23.11.04

Anos 80 - O Resgate

Qualquer um percebe que virou febre, de uns anos pra cá, o revival (forçado ou não) da moda, música, gírias e comportamentos em geral dos anos 80. É um tal de escutar Trem da Alegria, reverenciar o Chaves, cantarolar as músicas da Xuxa e do Serginho Mallandro, lembrar do Fofão, dos Thundercats e por aí vai (vide comunidades do Orkut e baladas como a Trash 80's).

Alguns dizem ser fruto de um suposto surto de decadência criativa. Outros, alegam resgate genuíno de coisas boas vividas naquela década. Vou arriscar uma tese diferente.

Perceba: esse resgate é levantado por pessoas que foram crianças nos anos 80, que ficaram adolescentes nos anos 90 e agora, em 2004, passam pela trágica crise transitória da fase infanto-juvenil para a vida adulta.

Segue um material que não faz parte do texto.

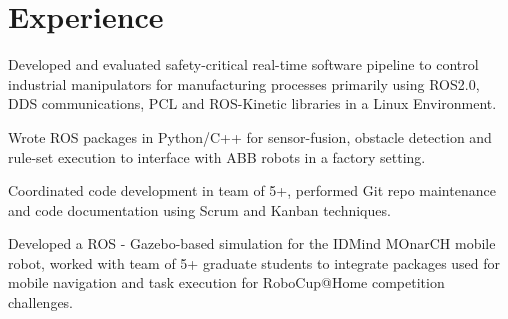 \documentclass[letterpaper]{deedy-resume} %
\begin{document}
\begin{minipage}[t]{0.73\textwidth} %

\section{Experience}


\vspace{\topsep} %
\begin{tightitemize}
\item Developed and evaluated safety-critical real-time software pipeline to control industrial manipulators for manufacturing processes primarily using ROS2.0, DDS communications, PCL and ROS-Kinetic libraries in a Linux Environment.
\item Wrote ROS packages in Python/C++ for sensor-fusion, obstacle detection and rule-set execution to interface with ABB robots in a factory setting.
\item Coordinated code development in team of 5+, performed Git repo maintenance and code documentation using Scrum and Kanban techniques.
\end{tightitemize}

\sectionspace %


\newline
{}

\begin{tightitemize}
\item Developed a ROS - Gazebo-based simulation for the IDMind MOnarCH mobile robot, worked with team of 5+ graduate students to integrate packages used for mobile navigation and task execution for RoboCup@Home competition challenges.
\end{tightitemize}


\end{minipage}
\end{document}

É conhecido da psicologia o retorno ao estado infantil, à "felicidade" dos tempos de infância, à proteção familiar e coisa e tal em momentos de severa crise e conflito interno. É como se fosse um meio de defesa, um casulo onde a pessoa se sente protegida e amparada dos males do mundo (pesado isso, não?). Ataulfo Alves já chorou essas pitangas em música: "Eu daria tudo que tivesse/ pra voltar aos dias de criança/ Eu não sei pra que que a gente cresce/ se não sai da gente essa lembrança". Curioso que Kurt Cobain também já expressou o mesmo (de modo muito mais, digamos, visceral): "Throw down your umbilical noose/so i can climb right back".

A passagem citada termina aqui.